===== Records to process

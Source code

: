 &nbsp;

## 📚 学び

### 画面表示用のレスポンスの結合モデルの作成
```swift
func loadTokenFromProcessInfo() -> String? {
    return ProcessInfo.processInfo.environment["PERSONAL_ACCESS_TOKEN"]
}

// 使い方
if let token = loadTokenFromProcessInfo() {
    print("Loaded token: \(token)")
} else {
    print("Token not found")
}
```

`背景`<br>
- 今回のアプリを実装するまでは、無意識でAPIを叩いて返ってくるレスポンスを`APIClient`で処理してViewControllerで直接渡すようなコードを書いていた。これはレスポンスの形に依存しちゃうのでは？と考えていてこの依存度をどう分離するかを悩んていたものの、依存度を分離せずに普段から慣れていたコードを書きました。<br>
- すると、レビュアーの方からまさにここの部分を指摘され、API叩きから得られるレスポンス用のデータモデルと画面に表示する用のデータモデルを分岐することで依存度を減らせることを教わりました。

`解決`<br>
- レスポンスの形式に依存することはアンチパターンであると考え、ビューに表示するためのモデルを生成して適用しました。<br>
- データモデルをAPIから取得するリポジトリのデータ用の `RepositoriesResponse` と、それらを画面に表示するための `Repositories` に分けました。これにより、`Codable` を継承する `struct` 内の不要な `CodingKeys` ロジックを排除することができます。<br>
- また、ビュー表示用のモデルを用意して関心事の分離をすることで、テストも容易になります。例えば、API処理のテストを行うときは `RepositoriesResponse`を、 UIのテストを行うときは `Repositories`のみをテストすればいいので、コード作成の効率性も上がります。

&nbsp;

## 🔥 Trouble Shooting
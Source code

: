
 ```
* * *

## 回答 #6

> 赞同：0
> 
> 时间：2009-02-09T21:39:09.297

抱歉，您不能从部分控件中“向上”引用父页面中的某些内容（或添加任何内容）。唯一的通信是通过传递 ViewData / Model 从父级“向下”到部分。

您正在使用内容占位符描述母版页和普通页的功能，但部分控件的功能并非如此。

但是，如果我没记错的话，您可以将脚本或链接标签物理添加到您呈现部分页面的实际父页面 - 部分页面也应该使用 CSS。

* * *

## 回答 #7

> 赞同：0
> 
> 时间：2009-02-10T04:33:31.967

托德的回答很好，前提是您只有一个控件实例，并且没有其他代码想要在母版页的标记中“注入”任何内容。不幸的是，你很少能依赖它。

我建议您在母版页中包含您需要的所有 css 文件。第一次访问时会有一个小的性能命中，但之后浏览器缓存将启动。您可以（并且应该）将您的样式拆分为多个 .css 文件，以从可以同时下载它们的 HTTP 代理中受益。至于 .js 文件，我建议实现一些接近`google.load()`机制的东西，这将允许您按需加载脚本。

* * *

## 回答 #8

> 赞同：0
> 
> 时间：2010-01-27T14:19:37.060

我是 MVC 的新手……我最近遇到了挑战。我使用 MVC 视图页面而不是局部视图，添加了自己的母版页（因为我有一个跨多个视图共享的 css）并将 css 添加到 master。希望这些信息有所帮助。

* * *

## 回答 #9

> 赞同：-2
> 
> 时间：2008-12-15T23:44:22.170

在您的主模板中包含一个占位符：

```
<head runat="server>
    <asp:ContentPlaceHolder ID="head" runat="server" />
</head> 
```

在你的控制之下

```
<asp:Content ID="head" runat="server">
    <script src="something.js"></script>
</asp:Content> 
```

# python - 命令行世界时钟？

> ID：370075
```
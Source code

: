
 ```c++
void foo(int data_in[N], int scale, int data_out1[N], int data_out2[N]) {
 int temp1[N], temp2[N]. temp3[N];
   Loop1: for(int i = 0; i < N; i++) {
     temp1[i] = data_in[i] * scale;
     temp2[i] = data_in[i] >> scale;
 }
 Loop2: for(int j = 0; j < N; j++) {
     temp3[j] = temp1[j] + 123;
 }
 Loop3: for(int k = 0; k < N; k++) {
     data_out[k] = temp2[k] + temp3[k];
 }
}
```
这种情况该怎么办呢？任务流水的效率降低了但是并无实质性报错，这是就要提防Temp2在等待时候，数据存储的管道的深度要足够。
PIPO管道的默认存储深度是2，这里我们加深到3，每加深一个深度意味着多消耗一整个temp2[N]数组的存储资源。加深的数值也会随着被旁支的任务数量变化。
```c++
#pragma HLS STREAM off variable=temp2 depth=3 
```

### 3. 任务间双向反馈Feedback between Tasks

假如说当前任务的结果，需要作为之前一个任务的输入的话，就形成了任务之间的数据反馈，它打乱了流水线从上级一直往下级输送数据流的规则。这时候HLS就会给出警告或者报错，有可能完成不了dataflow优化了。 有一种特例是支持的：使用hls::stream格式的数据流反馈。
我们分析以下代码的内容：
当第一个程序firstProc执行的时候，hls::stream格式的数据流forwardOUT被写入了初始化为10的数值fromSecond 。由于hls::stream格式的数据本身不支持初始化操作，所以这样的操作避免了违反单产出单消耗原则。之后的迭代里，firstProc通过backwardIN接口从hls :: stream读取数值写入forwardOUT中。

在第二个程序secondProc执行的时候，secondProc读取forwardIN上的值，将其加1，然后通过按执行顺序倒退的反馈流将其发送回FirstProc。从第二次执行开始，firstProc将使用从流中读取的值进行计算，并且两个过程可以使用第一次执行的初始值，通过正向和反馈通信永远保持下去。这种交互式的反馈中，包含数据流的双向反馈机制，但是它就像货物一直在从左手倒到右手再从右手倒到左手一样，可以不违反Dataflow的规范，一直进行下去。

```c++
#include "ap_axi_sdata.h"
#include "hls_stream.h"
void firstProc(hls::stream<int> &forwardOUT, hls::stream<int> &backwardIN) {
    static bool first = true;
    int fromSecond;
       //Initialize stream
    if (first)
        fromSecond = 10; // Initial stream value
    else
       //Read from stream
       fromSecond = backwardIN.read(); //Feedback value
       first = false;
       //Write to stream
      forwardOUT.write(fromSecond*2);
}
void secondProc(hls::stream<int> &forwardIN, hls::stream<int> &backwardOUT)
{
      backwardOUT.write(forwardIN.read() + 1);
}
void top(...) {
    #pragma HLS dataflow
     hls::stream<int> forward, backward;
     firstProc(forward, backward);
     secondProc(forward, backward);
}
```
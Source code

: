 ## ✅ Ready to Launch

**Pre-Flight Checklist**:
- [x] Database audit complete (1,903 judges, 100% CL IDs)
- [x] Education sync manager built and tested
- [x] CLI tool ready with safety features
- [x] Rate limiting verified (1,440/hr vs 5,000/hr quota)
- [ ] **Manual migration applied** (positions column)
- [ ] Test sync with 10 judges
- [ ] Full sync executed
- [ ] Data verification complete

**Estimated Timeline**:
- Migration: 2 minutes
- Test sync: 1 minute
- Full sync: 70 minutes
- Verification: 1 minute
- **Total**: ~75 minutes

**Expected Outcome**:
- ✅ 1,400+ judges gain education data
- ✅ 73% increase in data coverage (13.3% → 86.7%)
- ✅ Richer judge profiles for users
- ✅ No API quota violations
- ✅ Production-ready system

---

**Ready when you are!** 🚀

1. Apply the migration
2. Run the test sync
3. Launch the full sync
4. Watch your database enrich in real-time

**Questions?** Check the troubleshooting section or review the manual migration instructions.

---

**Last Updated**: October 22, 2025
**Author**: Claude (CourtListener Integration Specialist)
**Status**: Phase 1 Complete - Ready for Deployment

==========

Problem to work on: Find the word "Launch" in the entries above. Copy every line that has it.

Task output:
: ## ✅ Ready to Launch
3. Launch the full sync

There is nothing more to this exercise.